::: INFORMATION

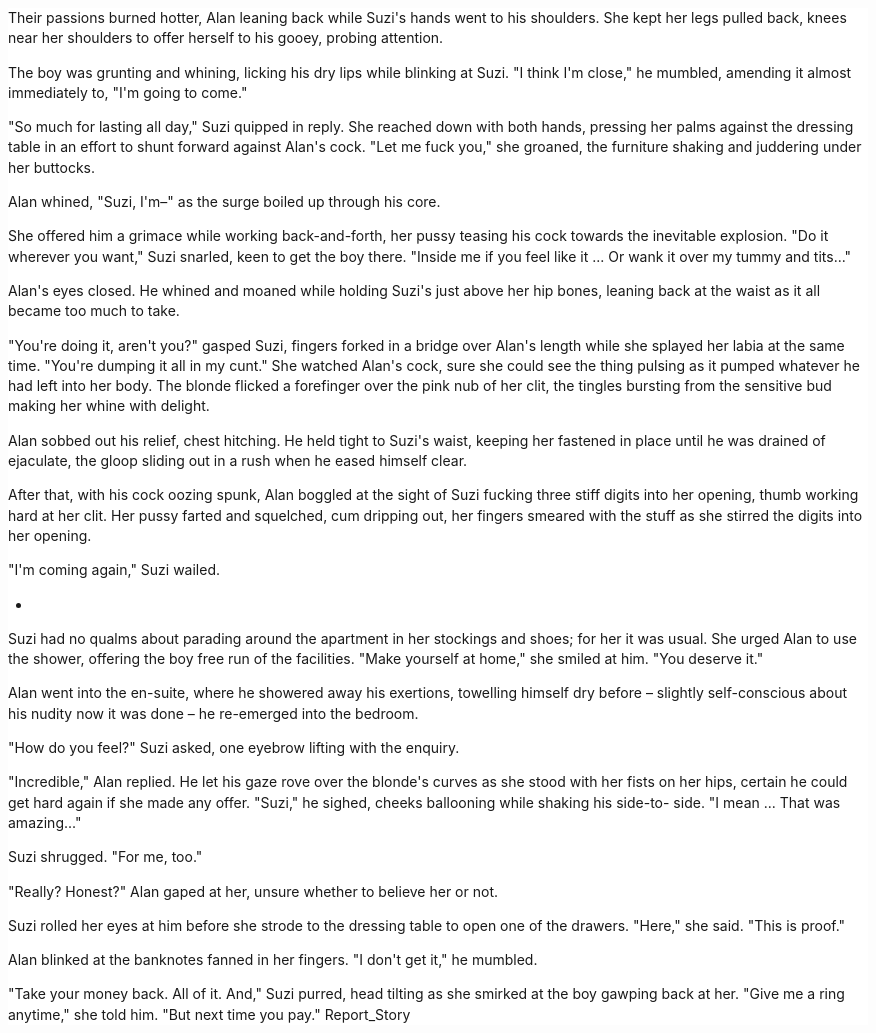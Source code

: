  Their passions burned hotter, Alan leaning back while Suzi's hands went to his shoulders. She kept her legs pulled back, knees near her shoulders to offer herself to his gooey, probing attention. 

 The boy was grunting and whining, licking his dry lips while blinking at Suzi. "I think I'm close," he mumbled, amending it almost immediately to, "I'm going to come." 

 "So much for lasting all day," Suzi quipped in reply. She reached down with both hands, pressing her palms against the dressing table in an effort to shunt forward against Alan's cock. "Let me fuck you," she groaned, the furniture shaking and juddering under her buttocks. 

 Alan whined, "Suzi, I'm–" as the surge boiled up through his core. 

 She offered him a grimace while working back-and-forth, her pussy teasing his cock towards the inevitable explosion. "Do it wherever you want," Suzi snarled, keen to get the boy there. "Inside me if you feel like it ... Or wank it over my tummy and tits..." 

 Alan's eyes closed. He whined and moaned while holding Suzi's just above her hip bones, leaning back at the waist as it all became too much to take. 

 "You're doing it, aren't you?" gasped Suzi, fingers forked in a bridge over Alan's length while she splayed her labia at the same time. "You're dumping it all in my cunt." She watched Alan's cock, sure she could see the thing pulsing as it pumped whatever he had left into her body. The blonde flicked a forefinger over the pink nub of her clit, the tingles bursting from the sensitive bud making her whine with delight. 

 Alan sobbed out his relief, chest hitching. He held tight to Suzi's waist, keeping her fastened in place until he was drained of ejaculate, the gloop sliding out in a rush when he eased himself clear. 

 After that, with his cock oozing spunk, Alan boggled at the sight of Suzi fucking three stiff digits into her opening, thumb working hard at her clit. Her pussy farted and squelched, cum dripping out, her fingers smeared with the stuff as she stirred the digits into her opening. 

 "I'm coming again," Suzi wailed. 

 * 

 Suzi had no qualms about parading around the apartment in her stockings and shoes; for her it was usual. She urged Alan to use the shower, offering the boy free run of the facilities. "Make yourself at home," she smiled at him. "You deserve it." 

 Alan went into the en-suite, where he showered away his exertions, towelling himself dry before – slightly self-conscious about his nudity now it was done – he re-emerged into the bedroom. 

 "How do you feel?" Suzi asked, one eyebrow lifting with the enquiry. 

 "Incredible," Alan replied. He let his gaze rove over the blonde's curves as she stood with her fists on her hips, certain he could get hard again if she made any offer. "Suzi," he sighed, cheeks ballooning while shaking his side-to- side. "I mean ... That was amazing..." 

 Suzi shrugged. "For me, too." 

 "Really? Honest?" Alan gaped at her, unsure whether to believe her or not. 

 Suzi rolled her eyes at him before she strode to the dressing table to open one of the drawers. "Here," she said. "This is proof." 

 Alan blinked at the banknotes fanned in her fingers. "I don't get it," he mumbled. 

 "Take your money back. All of it. And," Suzi purred, head tilting as she smirked at the boy gawping back at her. "Give me a ring anytime," she told him. "But next time you pay." Report_Story 

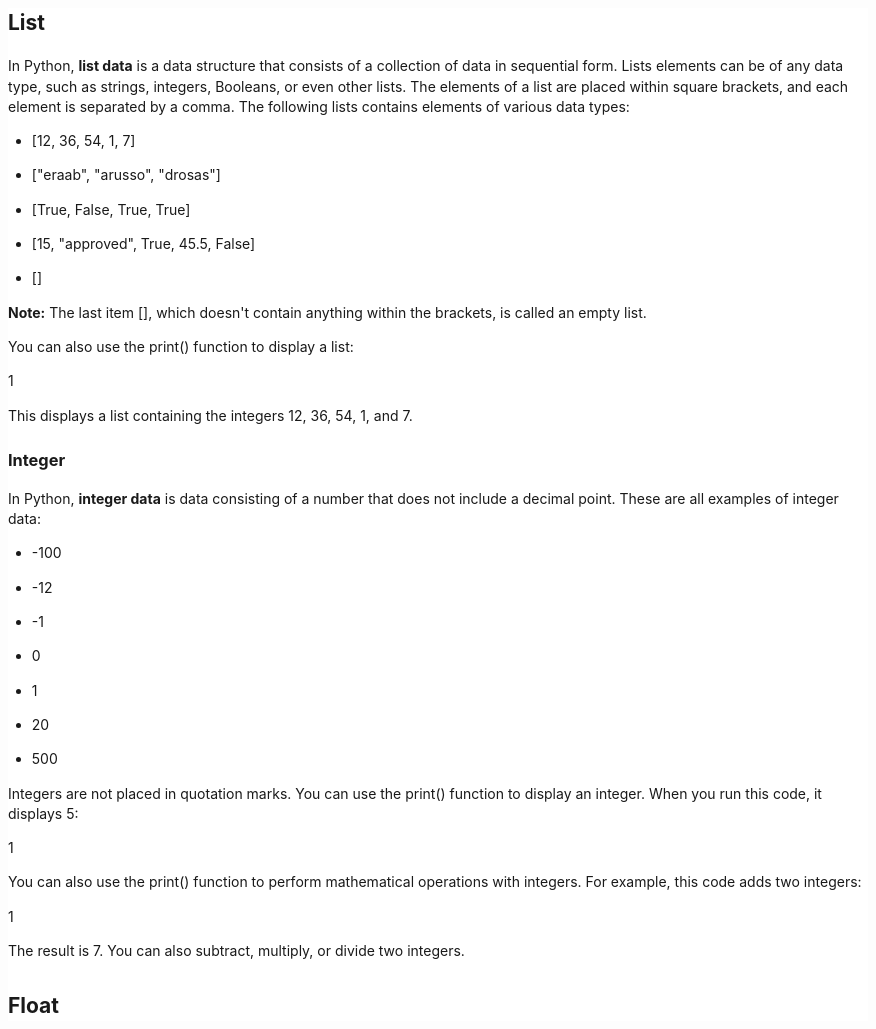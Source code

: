 ## List

In Python, **list data** is a data structure that consists of a collection of data in sequential form. Lists elements can be of any data type, such as strings, integers, Booleans, or even other lists. The elements of a list are placed within square brackets, and each element is separated by a comma. The following lists contains elements of various data types:

- [12, 36, 54, 1, 7]
    
- ["eraab", "arusso", "drosas"]
    
- [True, False, True, True]
    
- [15, "approved", True, 45.5, False]
    
- []
    

**Note:** The last item [], which doesn't contain anything within the brackets, is called an empty list.

You can also use the print() function to display a list:

1

This displays a list containing the integers 12, 36, 54, 1, and 7.

### **Integer**

In Python, **integer data** is data consisting of a number that does not include a decimal point. These are all examples of integer data:

- -100 
    
- -12
    
- -1
    
- 0
    
- 1
    
- 20
    
- 500 
    

Integers are not placed in quotation marks. You can use the print() function to display an integer. When you run this code, it displays 5: 

1

You can also use the print() function to perform mathematical operations with integers. For example, this code adds two integers:

1

The result is 7. You can also subtract, multiply, or divide two integers.

## Float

::::::

**WHAT IS NEEDED:** Begin at the line containing "Integers are not" and reproduce every line through the last one in the records above, exactly.

**RESPONSE TO THE EXERCISE:**
Integers are not placed in quotation marks. You can use the print() function to display an integer. When you run this code, it displays 5: 

1

You can also use the print() function to perform mathematical operations with integers. For example, this code adds two integers:

1

The result is 7. You can also subtract, multiply, or divide two integers.

## Float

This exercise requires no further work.